Oniros. Amor entre dos mundos

Capítulo 2 – El hijo imposible

El amanecer llegó como un golpe de realidad.
Las luces frías del hospital se reflejaban en el acero quirúrgico, y el olor a desinfectante era tan penetrante como un exorcismo.
Allí, en un cuerpo que no era del todo suyo, la bruja abrió los ojos.

Su nueva piel pertenecía a una mujer de carne y hueso: Dra. Cassandra Lira, ginecóloga especialista en fertilidad.
Su nombre brillaba en una placa dorada sobre el escritorio.
Su rostro humano era sereno, casi bello, pero sus ojos… sus ojos aún guardaban destellos de tormenta.

La bruja se sentó frente al espejo del consultorio y sonrió sin alma.
—La vigilia… —murmuró, tocando su reflejo—. Aquí todo parece tan real… y sin embargo, todo duerme.

Tras ella, la Harpía Eristeia se materializó con un aleteo seco.
Ya no tenía alas visibles, solo un cuerpo humano —alto, perfecto, con una belleza inquietante que hacía que la gente la mirara dos veces sin entender por qué—.
Había escogido bien su envoltura: un disfraz humano con acceso ilimitado a dinero, poder y deseo.

—¿Estás lista? —preguntó la Harpía, observando las jeringas y tubos que descansaban sobre la mesa metálica—. No tenemos siglos para intentarlo, como los dioses. Aquí el tiempo se gasta.
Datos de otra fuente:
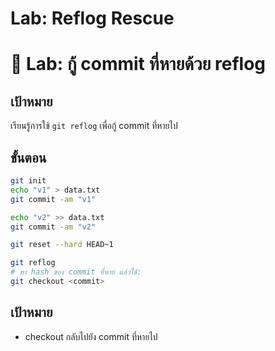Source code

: # Lab: Reflog Rescue


# 🧠 Lab: กู้ commit ที่หายด้วย reflog

## เป้าหมาย
เรียนรู้การใช้ `git reflog` เพื่อกู้ commit ที่หายไป

## ขั้นตอน
```bash
git init
echo "v1" > data.txt
git commit -am "v1"

echo "v2" >> data.txt
git commit -am "v2"

git reset --hard HEAD~1

git reflog
# หา hash ของ commit ที่หาย แล้วใช้:
git checkout <commit>
```

## เป้าหมาย
- checkout กลับไปยัง commit ที่หายไป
—Lo estaré cuando la ciencia lo esté —respondió la bruja—. Pero primero debemos preparar la materia.

Sacó del interior de su bata un pequeño frasco de cristal oscuro. Dentro, como una luciérnaga atrapada, brillaba la esencia de Morfeo: una chispa azulada que latía suavemente, viva y poderosa.
Era el eco de un dios, pura energía onírica, conteniendo más magia de la que ningún humano podría resistir.

—No puede implantarse en tu cuerpo así —advirtió la bruja—. Si lo haces, tu sangre estallará en fuego.

Eristeia arqueó una ceja.
—¿Entonces?

—Tendremos que adaptarlo. Mezclar lo divino con lo mortal.

La bruja encendió un pequeño quemador de alcohol, colocó sobre él un cáliz médico —no de oro, sino de acero quirúrgico—, y vertió dentro gotas de su propia sangre.
El aire se llenó de olor a hierro y ozono.

—De mi carne a la suya, de la noche a la vigilia…
Que el hijo de los sueños respire en el mundo que no duerme.

El líquido burbujeó. La luz azul del frasco se disolvió en rojo, luego en blanco, luego en nada.
Solo un leve temblor del aire anunció que la fusión estaba hecha.

Eristeia extendió la mano y el cáliz respondió, elevándose hacia ella.
—Entonces comencemos.

Durante semanas, los laboratorios de fertilidad de la doctora Cassandra Lira se convirtieron en templos silenciosos.
Entre batas blancas y protocolos médicos, se llevaron a cabo rituales disfrazados de ciencia: recolección de óvulos, intentos de fertilización, transferencias fallidas.
Cada noche, mientras el personal humano dormía, la bruja y la Harpía manipulaban los microscopios y los incubadores como si fueran altares.

El esperma divino se resistía.
Se disolvía, desaparecía, se negaba a anidar en materia mortal.
Una y otra vez, los embriones se formaban y morían, dejando tras de sí un rastro de ceniza en el aire.

Hasta que algo cambió.

Una madrugada, la bruja percibió un pulso débil en uno de los embriones congelados.
Un latido imposible.
—Respira… —susurró, con una mezcla de miedo y reverencia.

Eristeia se acercó, conteniendo la emoción.
—¿Está vivo?

—No aún —dijo la bruja—. Pero lo estará.
El hijo del sueño… el primero y el último.

Por primera vez, la Harpía sintió algo parecido al temblor de un corazón.
No por amor, sino por poder.

—Hazlo crecer —ordenó—.
Cuando despierte, ni siquiera Morfeo sabrá que su destino ha cambiado.

El reloj del laboratorio marcaba las tres de la mañana.
En el Reino del Sueño, Morfeo abrió los ojos sobresaltado, sin saber por qué.
Por un instante, su manto titiló, como si alguien hubiera robado una hebra del tejido del mundo.